The drumbeat of reports signaling that the economy is faltering has grown loud enough that at least one senior cable advertising sales executive is now willing to admit that television is likely to be affected.
“I’m very fearful that this is going to be the last great quarter we have in a while,” said the executive, an ad sales chief at a prominent company that owns several large cable networks, who asked that his name not be used.
Until now, the national TV ad market has been largely unaffected by the concerns about slow growth, mounting debt and lingering high unemployment—all of which contributed to the stock market having recently concluded its worst quarter since the 2008 financial crisis.

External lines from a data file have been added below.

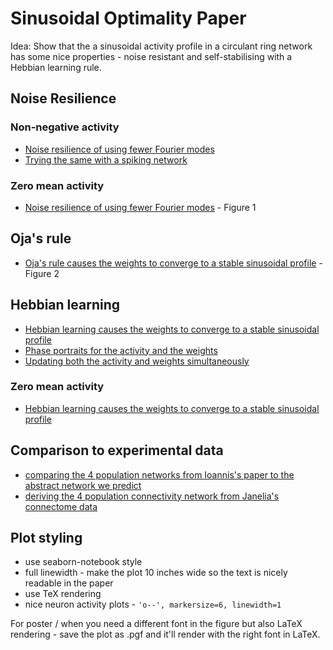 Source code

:# Sinusoidal Optimality Paper

Idea: Show that the a sinusoidal activity profile in a circulant ring network has some nice properties - noise resistant and self-stabilising with a Hebbian learning rule.

## Noise Resilience

### Non-negative activity

* [Noise resilience of using fewer Fourier modes](sinusoidal%20noise%20rejection.ipynb)
* [Trying the same with a spiking network](sinusoidal%20noise%20rejection%20spiking.ipynb)

### Zero mean activity

* [Noise resilience of using fewer Fourier modes](sinusoidal%20noise%20rejection%20negative%20activity.ipynb) - Figure 1

## Oja's rule

* [Oja's rule causes the weights to converge to a stable sinusoidal profile](sinusoidal%20Oja's%20rule%20negative%20activity.ipynb) - Figure 2

## Hebbian learning

* [Hebbian learning causes the weights to converge to a stable sinusoidal profile](sinusoidal%20Hebbian%20learning%20weights.ipynb)
* [Phase portraits for the activity and the weights](phase%20portaits.ipynb)
* [Updating both the activity and weights simultaneously](sinusoidal%20updating%20activity%20and%20weights.ipynb)

### Zero mean activity

* [Hebbian learning causes the weights to converge to a stable sinusoidal profile](sinusoidal%20Hebbian%20learning%20weights%20negative%20activity.ipynb)

## Comparison to experimental data

* [comparing the 4 population networks from Ioannis's paper to the abstract network we predict](insect%20network%20graph%20analysis.py)
* [deriving the 4 population connectivity network from Janelia's connectome data](fruit_fly_data_analysis.ipynb)


## Plot styling

* use seaborn-notebook style
* full linewidth - make the plot 10 inches wide so the text is nicely readable in the paper
* use TeX rendering
* nice neuron activity plots - `'o--', markersize=6, linewidth=1`

For poster / when you need a different font in the figure but also LaTeX rendering - save the plot as .pgf and it'll render with the right font in LaTeX.
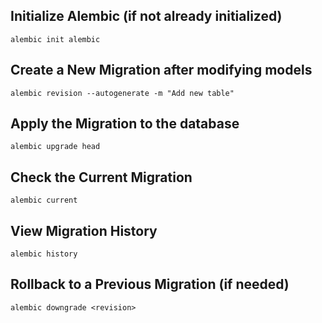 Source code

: ## Initialize Alembic (if not already initialized)

    alembic init alembic

## Create a New Migration after modifying models

    alembic revision --autogenerate -m "Add new table"

## Apply the Migration to the database

    alembic upgrade head

## Check the Current Migration

    alembic current

## View Migration History

    alembic history

## Rollback to a Previous Migration (if needed)

    alembic downgrade <revision>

CBS’ always optimistic CEO Leslie Moonves summed up the stance of most major media companies when he spoke at an investment conference last month. “I know the world wants us to say, ‘Gee, the economy is down and our advertising is down.’ That’s just not the case,” Moonves said. “The advertising climate is very strong.”

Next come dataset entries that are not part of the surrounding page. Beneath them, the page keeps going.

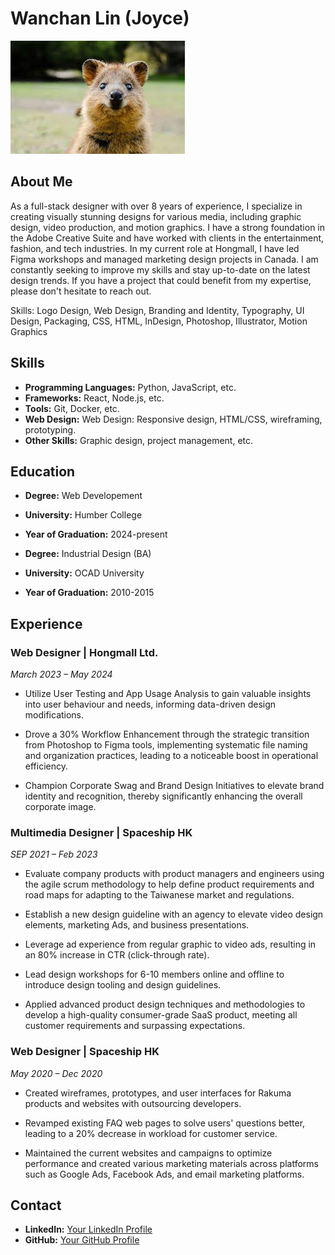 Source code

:# Wanchan Lin (Joyce)

![Profile Picture](images.jpg)

## About Me
As a full-stack designer with over 8 years of experience, I specialize in creating visually stunning designs for various media, including graphic design, video production, and motion graphics. I have a strong foundation in the Adobe Creative Suite and have worked with clients in the entertainment, fashion, and tech industries. In my current role at Hongmall, I have led Figma workshops and managed marketing design projects in Canada. I am constantly seeking to improve my skills and stay up-to-date on the latest design trends. If you have a project that could benefit from my expertise, please don't hesitate to reach out.

Skills: Logo Design, Web Design, Branding and Identity, Typography, UI Design, Packaging, CSS, HTML, InDesign, Photoshop, Illustrator, Motion Graphics

## Skills
- **Programming Languages:** Python, JavaScript, etc.
- **Frameworks:** React, Node.js, etc.
- **Tools:** Git, Docker, etc.
- **Web Design:** Web Design: Responsive design, HTML/CSS, wireframing, prototyping.
- **Other Skills:** Graphic design, project management, etc.

## Education
- **Degree:** Web Developement
- **University:** Humber College
- **Year of Graduation:** 2024-present

- **Degree:** Industrial Design (BA)
- **University:** OCAD University
- **Year of Graduation:** 2010-2015

## Experience

### Web Designer | Hongmall Ltd.
*March 2023 – May 2024*

- Utilize User Testing and App Usage Analysis to gain valuable insights into user behaviour and needs, informing data-driven design modifications.

- Drove a 30% Workflow Enhancement through the strategic transition from Photoshop to Figma tools, implementing systematic file naming and organization practices, leading to a noticeable boost in operational efficiency.

- Champion Corporate Swag and Brand Design Initiatives to elevate brand identity and recognition, thereby significantly enhancing the overall corporate image.

### Multimedia Designer | Spaceship HK
*SEP 2021 – Feb 2023*

- Evaluate company products with product managers and engineers using the agile scrum methodology to help define product requirements and road maps for adapting to the Taiwanese market and regulations.

- Establish a new design guideline with an agency to elevate video design elements, marketing Ads, and business presentations.

- Leverage ad experience from regular graphic to video ads, resulting in an 80% increase in CTR (click-through rate).

- Lead design workshops for 6-10 members online and offline to introduce design tooling and design guidelines. 
- Applied advanced product design techniques and methodologies to develop a high-quality consumer-grade SaaS product, meeting all customer requirements and surpassing expectations.

### Web Designer | Spaceship HK
*May 2020 – Dec 2020*

- Created wireframes, prototypes, and user interfaces for Rakuma products and websites with outsourcing developers.

- Revamped existing FAQ web pages to solve users' questions better, leading to a 20% decrease in workload for customer service.

- Maintained the current websites and campaigns to optimize performance and created various marketing materials across platforms such as Google Ads, Facebook Ads, and email marketing platforms.

## Contact
- **LinkedIn:** [Your LinkedIn Profile](https://www.linkedin.com/in/wanchanlin/)
- **GitHub:** [Your GitHub Profile](https://github.com/wanchanlin)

But last week, at least one analyst, David Joyce of Miller Tabak + Co., said he is in the process of “running ad growth slowdown scenarios on our models.” For the near term, he’s still expecting third-quarter earnings reports to be solid, and he reiterated buy ratings on many media stocks. But because of macroeconomic fears, Joyce lowered his target prices on the media stocks he is recommending, including Comcast, Disney, News Corp., CBS, Time Warner Viacom and Discovery.
What would an ad market slowdown look like? The cable sales exec said it has already begun, with volume in the fourth-quarter scatter market down about 10% from a year ago. Pricing, he added, remains well above upfront levels.

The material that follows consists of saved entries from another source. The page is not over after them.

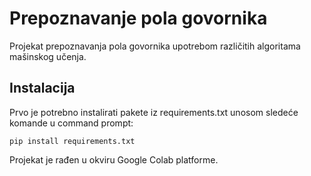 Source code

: Prepoznavanje pola govornika
======

Projekat prepoznavanja pola govornika upotrebom različitih algoritama mašinskog učenja.

Instalacija
-------

Prvo je potrebno instalirati pakete iz requirements.txt unosom sledeće komande u command prompt:
    
    pip install requirements.txt

Projekat je rađen u okviru Google Colab platforme.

The sales executive noted that economists are beginning to predict negative gross domestic product for the fourth quarter and an unemployment rate back up to double-digits. “I think if we have the negative GDP and unemployment hits 10%, it could get a little ugly January through June,” he said. “All the economics are going to be forecasting recession, and that’s just going to make everybody skittish.”
The next gauge of market strength is likely to be calendar upfronts, which will start to be negotiated in November. (Calendar upfront buys start in the first quarter, unlike the broadcast upfronts, which begin in the fourth quarter.)
“I think calendars are going to be down year-onyear,” the sales exec said, noting that a lot of calendar money was moved up to the broadcast upfront. Nervous though they may be, clients will still be willing to commit ad dollars in the calendar upfront, “but they’re going to want more latitude in terms of options and other outs,” the sales exec said.
At this point, the networks will be able to resist the pressure from clients and buyers for better terms on calendar upfront deals.
“They’re going to find they’re not going to get the kind of reaction they want because calendars represent such a small piece of the pie,” the sales exec said. To increase the pressure for bigger options, he expects that some buyers will try to convince their clients to let them cancel as much of their first-quarter buys as possible.
“It’s not going to be a watershed moment, but I think they’re going to take some more options,” the exec said. “If I were running a buying group, I would exercise as many options as I could, so it helps me negotiating outs on calendar deals and plant the seed for what might be coming down the road.”
The sales exec said he is budgeting for a 20% decline in scatter for the first half of 2012. That will offset some of the gains made in the last upfront, and pave the way to a 2012-13 broadcast season upfront in which network sales executives will be concerned about achieving their volume goals.
“I think clients and buyers are going to be able to make hay in the broadcast upfront,” the sales exec said. “I think every seller is going to be nervous about volume, and if they say ‘We’ll give you the volume, but we want to be able to get out of 50% or 55% of the first quarter [25% is now customary] and make it reasonable for us in case the shit hits the fan.’”
“I think they’re going to get a lot of flexibility. I think they’re going to get everybody in cable to bend over backwards, and the option game will change.”